[Stored data entries]
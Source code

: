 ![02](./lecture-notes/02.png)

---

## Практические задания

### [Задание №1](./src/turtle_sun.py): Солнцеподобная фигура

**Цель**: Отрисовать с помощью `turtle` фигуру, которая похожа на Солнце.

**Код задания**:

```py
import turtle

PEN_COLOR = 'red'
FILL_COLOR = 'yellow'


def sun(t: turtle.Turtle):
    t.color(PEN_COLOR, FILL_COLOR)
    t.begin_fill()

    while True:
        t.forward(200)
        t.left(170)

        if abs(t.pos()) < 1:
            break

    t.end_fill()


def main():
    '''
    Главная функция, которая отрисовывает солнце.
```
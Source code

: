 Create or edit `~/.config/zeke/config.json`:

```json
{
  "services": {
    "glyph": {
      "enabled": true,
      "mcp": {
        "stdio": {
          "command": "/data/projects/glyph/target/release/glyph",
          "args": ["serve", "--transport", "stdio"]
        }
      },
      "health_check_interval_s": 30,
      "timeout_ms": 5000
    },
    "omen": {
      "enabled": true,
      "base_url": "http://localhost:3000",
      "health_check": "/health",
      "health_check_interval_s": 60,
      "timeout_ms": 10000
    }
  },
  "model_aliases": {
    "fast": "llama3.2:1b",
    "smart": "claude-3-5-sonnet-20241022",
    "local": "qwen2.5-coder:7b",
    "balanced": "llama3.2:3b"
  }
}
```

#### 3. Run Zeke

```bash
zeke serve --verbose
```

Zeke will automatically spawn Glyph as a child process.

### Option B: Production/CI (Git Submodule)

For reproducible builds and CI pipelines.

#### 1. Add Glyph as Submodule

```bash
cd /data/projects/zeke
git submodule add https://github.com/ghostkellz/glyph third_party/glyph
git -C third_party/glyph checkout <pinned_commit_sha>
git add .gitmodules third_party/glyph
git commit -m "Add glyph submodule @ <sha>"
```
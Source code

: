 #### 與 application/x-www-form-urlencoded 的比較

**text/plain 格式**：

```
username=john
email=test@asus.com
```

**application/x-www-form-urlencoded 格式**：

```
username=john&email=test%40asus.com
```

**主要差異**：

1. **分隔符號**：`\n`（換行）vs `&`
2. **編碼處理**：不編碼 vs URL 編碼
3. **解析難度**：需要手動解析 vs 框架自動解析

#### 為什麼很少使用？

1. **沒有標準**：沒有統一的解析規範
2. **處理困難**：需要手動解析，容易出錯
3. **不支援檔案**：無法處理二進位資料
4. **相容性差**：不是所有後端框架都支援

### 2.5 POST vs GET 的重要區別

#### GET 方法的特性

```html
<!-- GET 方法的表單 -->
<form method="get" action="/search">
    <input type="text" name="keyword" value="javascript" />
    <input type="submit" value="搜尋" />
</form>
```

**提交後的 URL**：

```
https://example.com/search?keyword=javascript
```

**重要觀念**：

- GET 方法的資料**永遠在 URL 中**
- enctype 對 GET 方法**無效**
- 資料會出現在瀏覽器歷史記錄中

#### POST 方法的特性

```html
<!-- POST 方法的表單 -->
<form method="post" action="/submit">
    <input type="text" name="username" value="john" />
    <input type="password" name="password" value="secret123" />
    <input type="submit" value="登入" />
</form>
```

**TASK REQUIREMENTS**
Return each line in the records that holds the string "text".

**SOLVED PROBLEM**
**text/plain 格式**：
    <input type="text" name="keyword" value="javascript" />
    <input type="text" name="username" value="john" />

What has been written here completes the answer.